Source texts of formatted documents
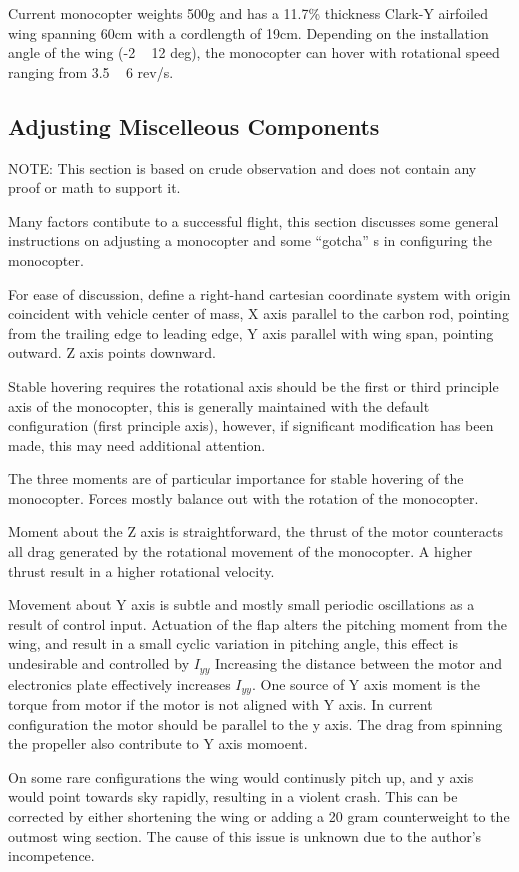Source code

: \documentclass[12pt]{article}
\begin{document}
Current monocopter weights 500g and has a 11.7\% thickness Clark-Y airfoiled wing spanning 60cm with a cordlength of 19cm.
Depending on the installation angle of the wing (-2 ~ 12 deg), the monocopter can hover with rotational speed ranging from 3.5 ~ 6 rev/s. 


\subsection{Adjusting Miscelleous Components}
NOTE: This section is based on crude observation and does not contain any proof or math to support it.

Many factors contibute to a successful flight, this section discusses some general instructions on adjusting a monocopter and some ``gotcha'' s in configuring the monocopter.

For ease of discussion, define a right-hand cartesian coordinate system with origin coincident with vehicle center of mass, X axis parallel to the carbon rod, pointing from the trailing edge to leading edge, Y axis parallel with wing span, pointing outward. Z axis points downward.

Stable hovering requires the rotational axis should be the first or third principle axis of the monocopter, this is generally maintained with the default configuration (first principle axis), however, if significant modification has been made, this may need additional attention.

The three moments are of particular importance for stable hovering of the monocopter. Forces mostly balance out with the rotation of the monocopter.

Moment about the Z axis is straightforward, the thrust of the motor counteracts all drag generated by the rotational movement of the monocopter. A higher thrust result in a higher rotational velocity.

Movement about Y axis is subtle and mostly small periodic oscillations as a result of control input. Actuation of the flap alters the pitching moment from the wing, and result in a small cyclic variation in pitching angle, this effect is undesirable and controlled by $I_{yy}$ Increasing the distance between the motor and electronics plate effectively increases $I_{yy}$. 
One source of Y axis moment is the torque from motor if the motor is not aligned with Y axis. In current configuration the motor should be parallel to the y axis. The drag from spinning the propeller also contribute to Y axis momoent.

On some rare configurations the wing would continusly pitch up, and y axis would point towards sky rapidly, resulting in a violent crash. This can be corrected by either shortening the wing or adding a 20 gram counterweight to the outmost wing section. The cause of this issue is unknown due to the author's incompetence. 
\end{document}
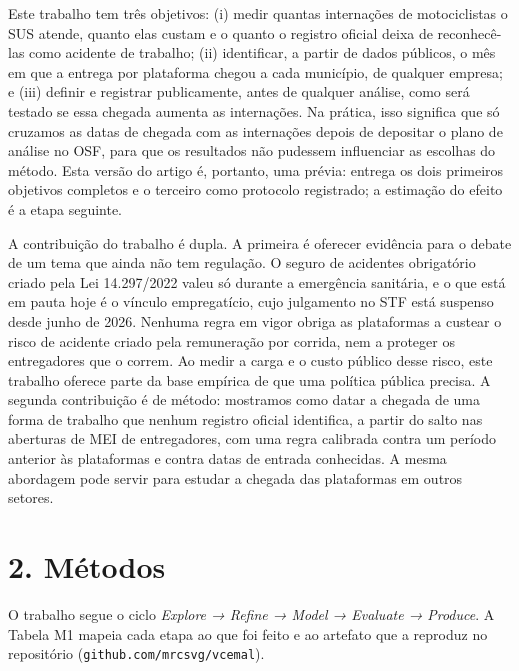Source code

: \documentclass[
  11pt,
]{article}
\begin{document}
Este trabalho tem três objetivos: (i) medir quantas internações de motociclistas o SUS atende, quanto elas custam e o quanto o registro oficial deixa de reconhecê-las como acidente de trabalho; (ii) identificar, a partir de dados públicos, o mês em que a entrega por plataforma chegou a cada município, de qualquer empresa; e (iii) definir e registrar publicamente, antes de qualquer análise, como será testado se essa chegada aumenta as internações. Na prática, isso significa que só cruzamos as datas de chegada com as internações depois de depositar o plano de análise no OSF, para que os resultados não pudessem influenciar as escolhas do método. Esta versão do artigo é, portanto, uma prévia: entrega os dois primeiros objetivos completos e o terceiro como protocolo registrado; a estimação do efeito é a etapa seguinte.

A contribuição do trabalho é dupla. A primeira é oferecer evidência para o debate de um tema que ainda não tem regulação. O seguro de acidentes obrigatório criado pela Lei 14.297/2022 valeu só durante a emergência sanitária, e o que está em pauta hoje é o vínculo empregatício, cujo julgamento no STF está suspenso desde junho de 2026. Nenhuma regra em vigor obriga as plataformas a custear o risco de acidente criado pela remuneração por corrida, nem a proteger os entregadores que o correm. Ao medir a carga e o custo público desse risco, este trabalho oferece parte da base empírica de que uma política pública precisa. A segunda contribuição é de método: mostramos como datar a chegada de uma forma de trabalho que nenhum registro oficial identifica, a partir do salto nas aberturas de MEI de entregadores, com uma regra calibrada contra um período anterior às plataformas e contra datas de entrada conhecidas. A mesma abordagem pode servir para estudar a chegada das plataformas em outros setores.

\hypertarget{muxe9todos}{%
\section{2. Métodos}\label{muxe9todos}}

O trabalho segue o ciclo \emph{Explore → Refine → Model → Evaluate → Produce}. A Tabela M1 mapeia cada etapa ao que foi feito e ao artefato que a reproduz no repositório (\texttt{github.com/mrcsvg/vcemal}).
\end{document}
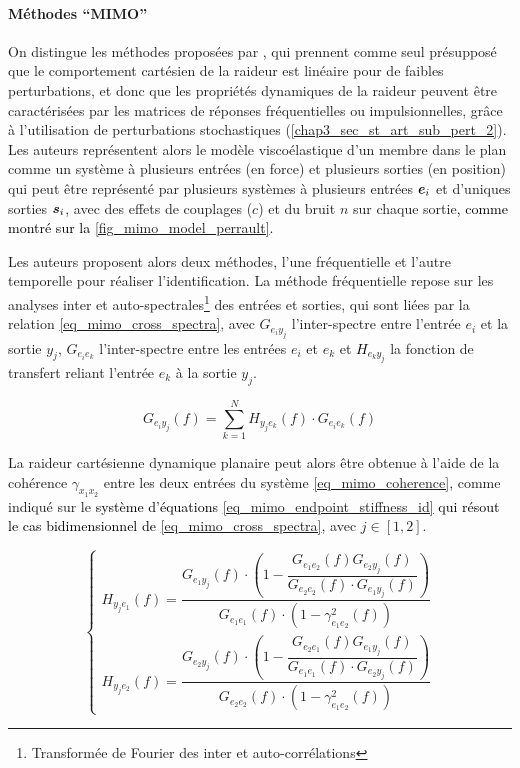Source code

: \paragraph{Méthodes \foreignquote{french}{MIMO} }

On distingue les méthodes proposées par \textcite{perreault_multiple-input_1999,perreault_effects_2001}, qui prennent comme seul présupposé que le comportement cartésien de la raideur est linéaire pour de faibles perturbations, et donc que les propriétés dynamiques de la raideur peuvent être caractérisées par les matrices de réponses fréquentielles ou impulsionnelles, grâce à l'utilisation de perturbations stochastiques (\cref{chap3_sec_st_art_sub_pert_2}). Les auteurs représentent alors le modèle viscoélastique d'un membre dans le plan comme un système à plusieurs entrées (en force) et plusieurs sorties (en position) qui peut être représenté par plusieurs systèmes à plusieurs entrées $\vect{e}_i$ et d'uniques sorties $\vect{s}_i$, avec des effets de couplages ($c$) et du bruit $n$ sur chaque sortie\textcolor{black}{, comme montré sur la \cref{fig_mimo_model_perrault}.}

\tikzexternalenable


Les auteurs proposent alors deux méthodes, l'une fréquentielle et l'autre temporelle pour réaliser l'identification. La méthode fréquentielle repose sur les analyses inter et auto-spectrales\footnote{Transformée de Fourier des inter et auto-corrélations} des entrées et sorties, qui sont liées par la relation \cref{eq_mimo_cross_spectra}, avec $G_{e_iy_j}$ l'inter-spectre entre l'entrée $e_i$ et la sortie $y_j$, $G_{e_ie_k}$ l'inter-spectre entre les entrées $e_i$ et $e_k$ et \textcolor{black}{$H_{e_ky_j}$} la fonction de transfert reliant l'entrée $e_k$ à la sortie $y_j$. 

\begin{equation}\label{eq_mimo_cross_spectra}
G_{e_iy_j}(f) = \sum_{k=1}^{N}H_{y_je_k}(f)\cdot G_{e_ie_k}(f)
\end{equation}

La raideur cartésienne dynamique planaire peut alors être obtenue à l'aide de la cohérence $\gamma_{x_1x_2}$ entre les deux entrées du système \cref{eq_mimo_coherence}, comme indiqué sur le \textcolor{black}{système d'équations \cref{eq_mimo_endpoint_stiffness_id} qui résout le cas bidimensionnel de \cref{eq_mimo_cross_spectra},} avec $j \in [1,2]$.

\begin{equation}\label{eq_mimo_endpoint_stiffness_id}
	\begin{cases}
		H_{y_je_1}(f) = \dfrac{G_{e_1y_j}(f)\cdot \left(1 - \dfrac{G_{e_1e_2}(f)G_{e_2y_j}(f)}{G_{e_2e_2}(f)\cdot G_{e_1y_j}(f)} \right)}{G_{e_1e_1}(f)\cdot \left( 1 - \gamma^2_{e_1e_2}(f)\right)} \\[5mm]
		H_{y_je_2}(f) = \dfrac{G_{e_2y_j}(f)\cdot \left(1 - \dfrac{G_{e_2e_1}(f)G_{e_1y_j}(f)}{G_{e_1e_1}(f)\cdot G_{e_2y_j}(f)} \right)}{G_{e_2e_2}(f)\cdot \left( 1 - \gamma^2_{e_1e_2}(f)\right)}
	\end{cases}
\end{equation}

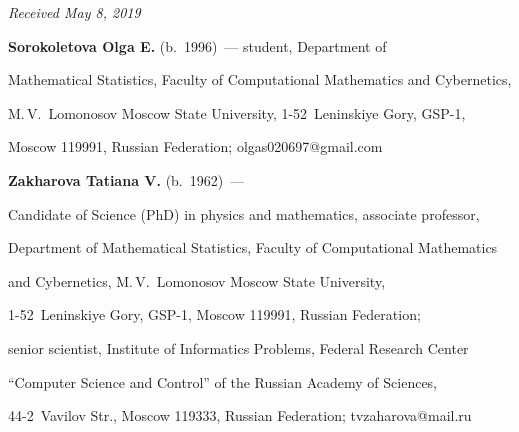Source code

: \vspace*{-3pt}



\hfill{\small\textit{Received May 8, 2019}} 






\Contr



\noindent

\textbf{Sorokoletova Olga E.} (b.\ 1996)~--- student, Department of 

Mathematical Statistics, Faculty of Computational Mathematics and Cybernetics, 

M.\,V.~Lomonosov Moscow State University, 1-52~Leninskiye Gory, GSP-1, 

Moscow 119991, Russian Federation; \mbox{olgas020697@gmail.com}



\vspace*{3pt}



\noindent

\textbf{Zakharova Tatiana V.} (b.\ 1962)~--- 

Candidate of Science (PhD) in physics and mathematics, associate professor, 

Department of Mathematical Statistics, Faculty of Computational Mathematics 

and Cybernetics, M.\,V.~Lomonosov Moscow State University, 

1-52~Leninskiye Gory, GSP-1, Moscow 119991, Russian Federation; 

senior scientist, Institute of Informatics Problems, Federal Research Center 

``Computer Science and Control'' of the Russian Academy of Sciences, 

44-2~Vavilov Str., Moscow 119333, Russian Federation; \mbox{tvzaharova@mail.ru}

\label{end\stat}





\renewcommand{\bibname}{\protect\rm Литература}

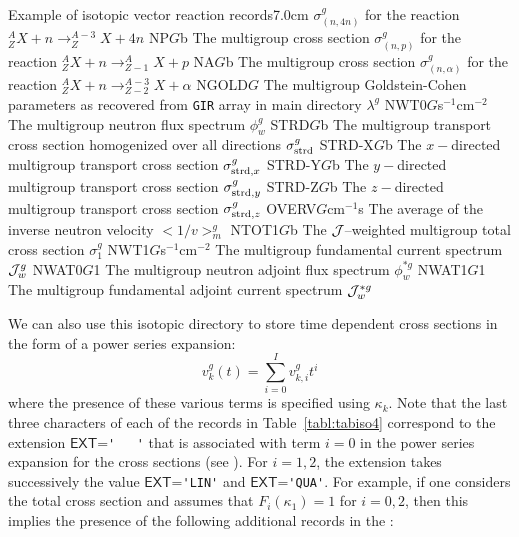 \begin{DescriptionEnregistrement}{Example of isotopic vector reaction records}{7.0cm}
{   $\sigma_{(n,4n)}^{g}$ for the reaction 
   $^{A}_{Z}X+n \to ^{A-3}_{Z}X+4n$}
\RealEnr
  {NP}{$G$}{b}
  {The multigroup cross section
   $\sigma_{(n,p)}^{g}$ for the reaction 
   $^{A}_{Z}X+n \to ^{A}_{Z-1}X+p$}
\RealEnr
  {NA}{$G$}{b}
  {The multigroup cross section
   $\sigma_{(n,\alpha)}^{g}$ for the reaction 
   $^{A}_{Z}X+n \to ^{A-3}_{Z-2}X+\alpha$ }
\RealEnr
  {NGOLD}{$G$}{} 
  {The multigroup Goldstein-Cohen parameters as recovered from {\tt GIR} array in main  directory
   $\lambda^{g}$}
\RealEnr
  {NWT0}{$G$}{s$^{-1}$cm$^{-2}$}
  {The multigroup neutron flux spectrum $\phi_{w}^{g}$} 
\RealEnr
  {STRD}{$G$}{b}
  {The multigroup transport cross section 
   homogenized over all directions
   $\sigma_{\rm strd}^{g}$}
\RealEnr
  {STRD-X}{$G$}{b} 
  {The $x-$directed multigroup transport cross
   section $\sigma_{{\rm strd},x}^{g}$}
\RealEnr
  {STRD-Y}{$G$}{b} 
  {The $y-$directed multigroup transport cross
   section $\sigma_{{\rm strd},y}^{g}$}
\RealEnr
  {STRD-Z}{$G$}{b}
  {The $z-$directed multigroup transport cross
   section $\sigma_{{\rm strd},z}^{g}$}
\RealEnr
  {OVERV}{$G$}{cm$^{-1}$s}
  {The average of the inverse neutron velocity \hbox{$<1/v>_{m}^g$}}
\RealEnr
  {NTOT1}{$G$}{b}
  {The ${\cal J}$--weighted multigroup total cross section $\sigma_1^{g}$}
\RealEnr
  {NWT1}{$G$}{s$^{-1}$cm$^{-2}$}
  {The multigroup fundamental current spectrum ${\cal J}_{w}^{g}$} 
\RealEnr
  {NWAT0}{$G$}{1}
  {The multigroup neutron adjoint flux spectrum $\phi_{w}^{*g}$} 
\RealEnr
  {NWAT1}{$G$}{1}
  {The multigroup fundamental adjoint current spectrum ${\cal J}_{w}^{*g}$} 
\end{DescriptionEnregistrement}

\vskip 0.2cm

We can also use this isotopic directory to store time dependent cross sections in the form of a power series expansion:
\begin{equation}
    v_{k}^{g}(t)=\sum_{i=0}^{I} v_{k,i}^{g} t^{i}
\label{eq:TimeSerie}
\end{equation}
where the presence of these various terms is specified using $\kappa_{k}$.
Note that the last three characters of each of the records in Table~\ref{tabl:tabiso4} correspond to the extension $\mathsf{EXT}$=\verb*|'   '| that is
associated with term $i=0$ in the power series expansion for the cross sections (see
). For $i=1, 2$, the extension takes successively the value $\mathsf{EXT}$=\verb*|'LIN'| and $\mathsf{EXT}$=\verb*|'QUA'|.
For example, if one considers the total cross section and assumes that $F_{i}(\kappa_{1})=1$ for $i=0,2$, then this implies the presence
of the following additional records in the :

Work instruction: The required output is the line containing "multigroup fundamental adjoint" through the last line of the records above, each copied exactly and nothing more.

Expected answer:
  {The multigroup fundamental adjoint current spectrum ${\cal J}_{w}^{*g}$} 
\end{DescriptionEnregistrement}

\vskip 0.2cm

We can also use this isotopic directory to store time dependent cross sections in the form of a power series expansion:
\begin{equation}
    v_{k}^{g}(t)=\sum_{i=0}^{I} v_{k,i}^{g} t^{i}
\label{eq:TimeSerie}
\end{equation}
where the presence of these various terms is specified using $\kappa_{k}$.
Note that the last three characters of each of the records in Table~\ref{tabl:tabiso4} correspond to the extension $\mathsf{EXT}$=\verb*|'   '| that is
associated with term $i=0$ in the power series expansion for the cross sections (see
). For $i=1, 2$, the extension takes successively the value $\mathsf{EXT}$=\verb*|'LIN'| and $\mathsf{EXT}$=\verb*|'QUA'|.
For example, if one considers the total cross section and assumes that $F_{i}(\kappa_{1})=1$ for $i=0,2$, then this implies the presence
of the following additional records in the :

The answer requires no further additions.